§ Your task: In the material below, find each line that contains the word "populacao" and copy it.

§ Records for processing:
--

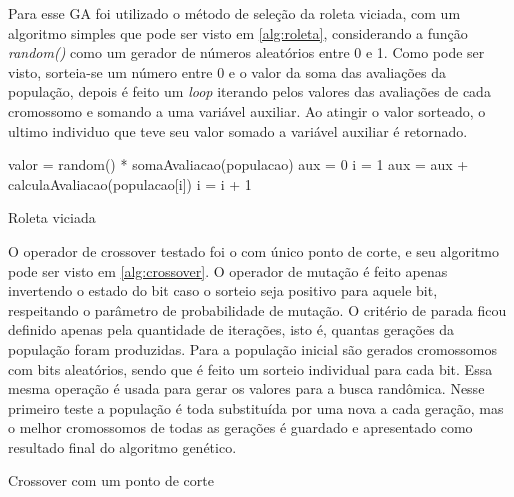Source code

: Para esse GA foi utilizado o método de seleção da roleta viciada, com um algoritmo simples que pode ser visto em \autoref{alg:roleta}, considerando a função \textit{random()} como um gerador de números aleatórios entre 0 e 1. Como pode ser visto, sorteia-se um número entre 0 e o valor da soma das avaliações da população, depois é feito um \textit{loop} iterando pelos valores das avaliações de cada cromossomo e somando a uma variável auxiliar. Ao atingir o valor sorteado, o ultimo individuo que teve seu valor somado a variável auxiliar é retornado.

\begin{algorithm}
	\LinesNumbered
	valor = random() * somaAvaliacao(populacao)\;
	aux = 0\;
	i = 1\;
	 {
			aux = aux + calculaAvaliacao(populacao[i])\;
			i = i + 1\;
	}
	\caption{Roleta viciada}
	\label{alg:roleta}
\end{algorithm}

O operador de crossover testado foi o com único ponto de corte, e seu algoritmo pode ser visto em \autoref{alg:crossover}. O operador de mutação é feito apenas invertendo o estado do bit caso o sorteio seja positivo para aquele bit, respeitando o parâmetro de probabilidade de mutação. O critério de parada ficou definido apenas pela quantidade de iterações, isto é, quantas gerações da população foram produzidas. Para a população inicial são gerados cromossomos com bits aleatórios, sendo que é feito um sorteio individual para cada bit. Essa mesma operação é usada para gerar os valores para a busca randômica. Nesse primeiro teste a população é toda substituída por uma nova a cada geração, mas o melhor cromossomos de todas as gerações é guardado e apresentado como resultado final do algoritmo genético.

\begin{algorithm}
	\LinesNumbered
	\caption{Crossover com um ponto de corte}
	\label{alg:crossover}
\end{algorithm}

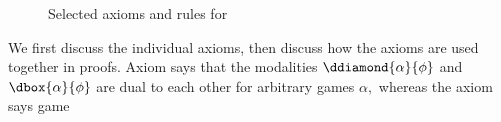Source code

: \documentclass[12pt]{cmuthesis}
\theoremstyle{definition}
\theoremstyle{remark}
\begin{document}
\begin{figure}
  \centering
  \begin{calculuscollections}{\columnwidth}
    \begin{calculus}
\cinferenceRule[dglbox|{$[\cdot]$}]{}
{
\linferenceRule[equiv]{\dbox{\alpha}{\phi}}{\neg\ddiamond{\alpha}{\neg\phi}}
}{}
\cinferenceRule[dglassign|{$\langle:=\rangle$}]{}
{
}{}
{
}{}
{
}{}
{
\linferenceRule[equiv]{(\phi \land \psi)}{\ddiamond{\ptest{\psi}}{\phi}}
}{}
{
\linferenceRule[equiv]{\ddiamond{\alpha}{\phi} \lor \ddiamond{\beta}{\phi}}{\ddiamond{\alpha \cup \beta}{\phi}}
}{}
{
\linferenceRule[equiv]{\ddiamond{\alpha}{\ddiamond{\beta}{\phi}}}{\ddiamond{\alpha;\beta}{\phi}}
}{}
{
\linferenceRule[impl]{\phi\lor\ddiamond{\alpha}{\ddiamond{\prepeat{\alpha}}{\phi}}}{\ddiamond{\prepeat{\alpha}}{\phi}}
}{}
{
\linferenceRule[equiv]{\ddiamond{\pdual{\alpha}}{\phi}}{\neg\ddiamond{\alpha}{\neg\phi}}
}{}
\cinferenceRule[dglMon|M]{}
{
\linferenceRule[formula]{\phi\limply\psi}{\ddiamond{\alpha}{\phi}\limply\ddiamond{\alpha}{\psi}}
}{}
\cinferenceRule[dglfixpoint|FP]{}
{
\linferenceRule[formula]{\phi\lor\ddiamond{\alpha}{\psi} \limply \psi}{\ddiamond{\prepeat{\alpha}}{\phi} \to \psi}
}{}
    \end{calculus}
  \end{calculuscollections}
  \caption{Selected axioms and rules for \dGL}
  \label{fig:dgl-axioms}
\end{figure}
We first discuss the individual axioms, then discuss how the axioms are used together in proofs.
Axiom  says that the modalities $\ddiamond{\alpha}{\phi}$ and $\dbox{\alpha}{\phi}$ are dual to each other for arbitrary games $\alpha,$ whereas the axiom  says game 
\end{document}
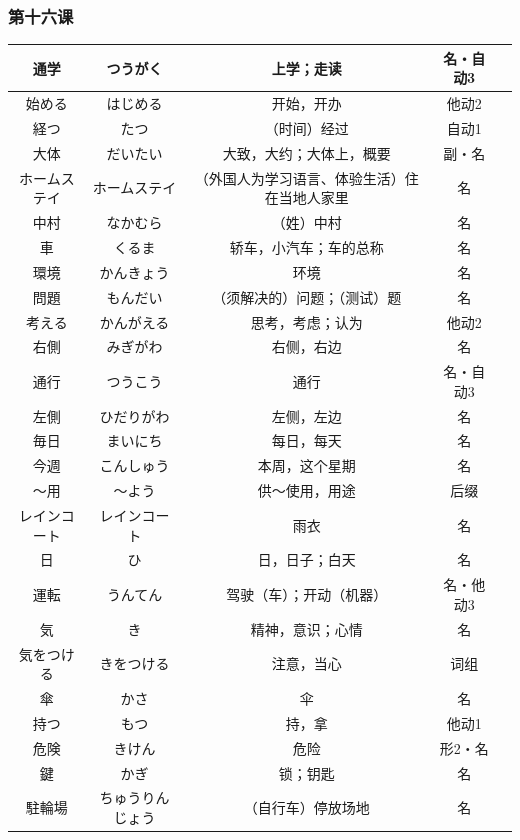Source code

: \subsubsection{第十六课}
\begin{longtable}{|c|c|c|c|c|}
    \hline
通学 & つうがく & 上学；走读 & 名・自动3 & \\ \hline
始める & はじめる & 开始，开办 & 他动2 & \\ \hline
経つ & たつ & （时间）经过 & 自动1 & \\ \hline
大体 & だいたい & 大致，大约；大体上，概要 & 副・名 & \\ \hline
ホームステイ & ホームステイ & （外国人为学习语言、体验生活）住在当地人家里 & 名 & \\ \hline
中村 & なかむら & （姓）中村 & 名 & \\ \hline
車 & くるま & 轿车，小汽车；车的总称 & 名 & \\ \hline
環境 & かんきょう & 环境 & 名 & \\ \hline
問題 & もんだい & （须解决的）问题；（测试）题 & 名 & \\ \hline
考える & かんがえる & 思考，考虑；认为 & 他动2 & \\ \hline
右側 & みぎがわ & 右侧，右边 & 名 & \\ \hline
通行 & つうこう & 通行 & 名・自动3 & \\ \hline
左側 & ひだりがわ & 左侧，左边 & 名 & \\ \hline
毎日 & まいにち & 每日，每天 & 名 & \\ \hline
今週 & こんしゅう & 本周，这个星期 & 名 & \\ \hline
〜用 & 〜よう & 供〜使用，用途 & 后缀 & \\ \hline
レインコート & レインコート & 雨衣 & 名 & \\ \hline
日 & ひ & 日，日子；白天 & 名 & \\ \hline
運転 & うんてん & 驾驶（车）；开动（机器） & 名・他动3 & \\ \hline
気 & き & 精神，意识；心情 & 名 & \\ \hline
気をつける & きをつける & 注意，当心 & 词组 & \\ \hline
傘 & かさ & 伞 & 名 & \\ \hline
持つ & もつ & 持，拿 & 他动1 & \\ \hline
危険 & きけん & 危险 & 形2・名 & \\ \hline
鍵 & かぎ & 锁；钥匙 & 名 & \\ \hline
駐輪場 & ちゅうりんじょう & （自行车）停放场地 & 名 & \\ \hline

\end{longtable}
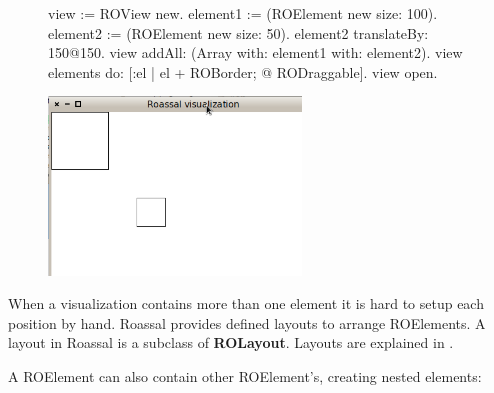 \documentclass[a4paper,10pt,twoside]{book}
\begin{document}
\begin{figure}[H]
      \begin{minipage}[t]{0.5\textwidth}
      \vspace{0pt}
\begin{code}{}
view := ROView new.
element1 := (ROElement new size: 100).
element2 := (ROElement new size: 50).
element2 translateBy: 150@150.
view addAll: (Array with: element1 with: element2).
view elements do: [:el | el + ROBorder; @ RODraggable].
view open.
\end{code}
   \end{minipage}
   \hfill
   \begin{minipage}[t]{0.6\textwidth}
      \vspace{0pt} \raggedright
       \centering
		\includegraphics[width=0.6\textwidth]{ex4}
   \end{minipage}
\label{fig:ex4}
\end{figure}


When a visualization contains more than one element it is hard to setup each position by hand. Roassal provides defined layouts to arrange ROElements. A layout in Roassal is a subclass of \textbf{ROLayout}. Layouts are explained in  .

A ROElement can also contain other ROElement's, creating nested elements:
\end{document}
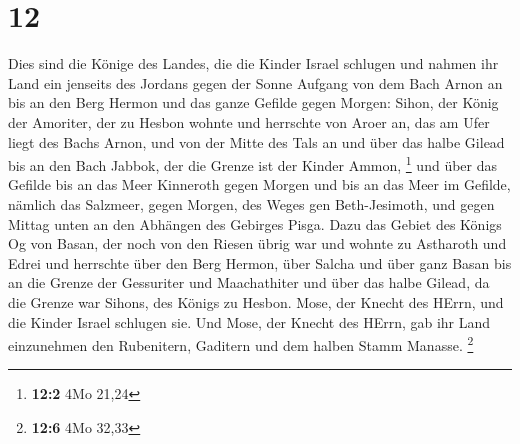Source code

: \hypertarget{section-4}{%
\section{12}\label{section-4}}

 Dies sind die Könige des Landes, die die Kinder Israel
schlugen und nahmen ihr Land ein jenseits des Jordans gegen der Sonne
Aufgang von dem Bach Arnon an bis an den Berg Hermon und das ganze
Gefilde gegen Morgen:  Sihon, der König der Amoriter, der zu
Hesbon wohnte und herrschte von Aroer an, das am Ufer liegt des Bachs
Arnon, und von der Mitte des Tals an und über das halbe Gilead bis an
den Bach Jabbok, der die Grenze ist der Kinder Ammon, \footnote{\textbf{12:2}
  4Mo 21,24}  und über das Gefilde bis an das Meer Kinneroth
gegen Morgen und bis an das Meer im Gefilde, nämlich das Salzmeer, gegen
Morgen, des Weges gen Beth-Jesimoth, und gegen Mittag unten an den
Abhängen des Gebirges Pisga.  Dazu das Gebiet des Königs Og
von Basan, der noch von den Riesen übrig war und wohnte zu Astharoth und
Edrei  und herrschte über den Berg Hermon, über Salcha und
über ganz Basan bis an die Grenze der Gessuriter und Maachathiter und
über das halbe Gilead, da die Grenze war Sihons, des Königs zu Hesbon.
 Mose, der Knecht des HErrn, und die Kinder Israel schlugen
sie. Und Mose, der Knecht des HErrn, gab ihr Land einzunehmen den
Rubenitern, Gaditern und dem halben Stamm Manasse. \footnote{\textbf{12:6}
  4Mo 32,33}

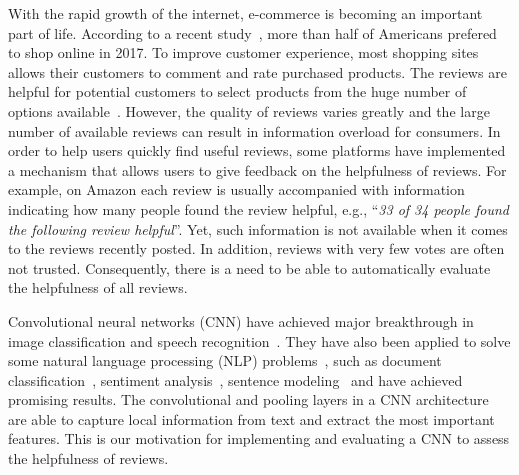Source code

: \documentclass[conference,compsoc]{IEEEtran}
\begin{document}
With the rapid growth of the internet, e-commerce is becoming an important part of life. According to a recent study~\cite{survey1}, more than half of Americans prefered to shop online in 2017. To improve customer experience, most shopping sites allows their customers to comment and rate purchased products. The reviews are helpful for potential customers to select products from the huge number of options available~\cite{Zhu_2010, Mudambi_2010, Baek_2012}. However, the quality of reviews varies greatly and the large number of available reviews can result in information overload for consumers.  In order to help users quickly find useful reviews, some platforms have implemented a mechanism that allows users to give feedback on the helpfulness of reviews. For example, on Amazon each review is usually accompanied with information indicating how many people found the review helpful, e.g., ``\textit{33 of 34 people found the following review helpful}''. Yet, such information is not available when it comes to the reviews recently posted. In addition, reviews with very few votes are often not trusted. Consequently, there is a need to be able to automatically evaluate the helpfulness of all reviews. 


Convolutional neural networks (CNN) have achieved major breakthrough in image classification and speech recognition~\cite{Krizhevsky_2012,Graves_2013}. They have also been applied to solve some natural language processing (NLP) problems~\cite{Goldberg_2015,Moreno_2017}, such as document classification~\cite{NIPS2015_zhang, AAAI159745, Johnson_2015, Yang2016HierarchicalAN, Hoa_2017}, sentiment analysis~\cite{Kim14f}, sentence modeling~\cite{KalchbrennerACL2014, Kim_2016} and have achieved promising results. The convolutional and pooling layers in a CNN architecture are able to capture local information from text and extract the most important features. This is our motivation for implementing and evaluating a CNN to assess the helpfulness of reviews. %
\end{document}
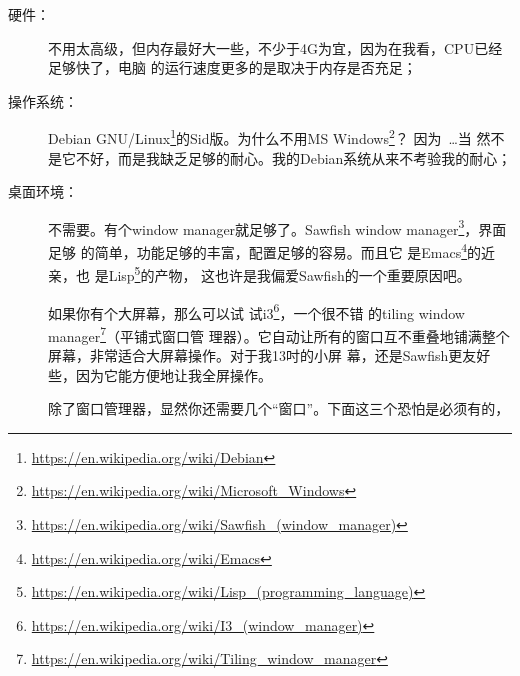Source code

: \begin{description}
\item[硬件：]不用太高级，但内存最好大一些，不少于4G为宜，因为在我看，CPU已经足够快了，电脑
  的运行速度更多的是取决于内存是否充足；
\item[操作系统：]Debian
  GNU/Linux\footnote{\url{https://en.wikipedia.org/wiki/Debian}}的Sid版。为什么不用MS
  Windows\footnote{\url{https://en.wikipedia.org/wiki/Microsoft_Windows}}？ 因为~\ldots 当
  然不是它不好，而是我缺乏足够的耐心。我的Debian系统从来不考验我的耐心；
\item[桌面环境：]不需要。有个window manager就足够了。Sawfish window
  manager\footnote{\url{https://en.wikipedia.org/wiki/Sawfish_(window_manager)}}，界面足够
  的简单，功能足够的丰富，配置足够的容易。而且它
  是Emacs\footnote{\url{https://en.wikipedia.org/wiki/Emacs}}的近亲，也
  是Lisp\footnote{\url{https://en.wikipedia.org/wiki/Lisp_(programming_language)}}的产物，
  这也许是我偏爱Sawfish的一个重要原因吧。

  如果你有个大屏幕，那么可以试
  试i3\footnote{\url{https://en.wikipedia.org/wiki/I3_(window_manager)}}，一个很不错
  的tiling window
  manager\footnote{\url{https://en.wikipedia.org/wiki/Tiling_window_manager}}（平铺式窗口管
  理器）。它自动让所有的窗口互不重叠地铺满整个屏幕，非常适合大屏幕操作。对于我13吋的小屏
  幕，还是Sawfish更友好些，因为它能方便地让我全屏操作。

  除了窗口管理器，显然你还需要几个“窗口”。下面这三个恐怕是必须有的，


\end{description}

--

§ Expected answer:
	valor = random() * somaAvaliacao(populacao)\;
			aux = aux + calculaAvaliacao(populacao[i])\;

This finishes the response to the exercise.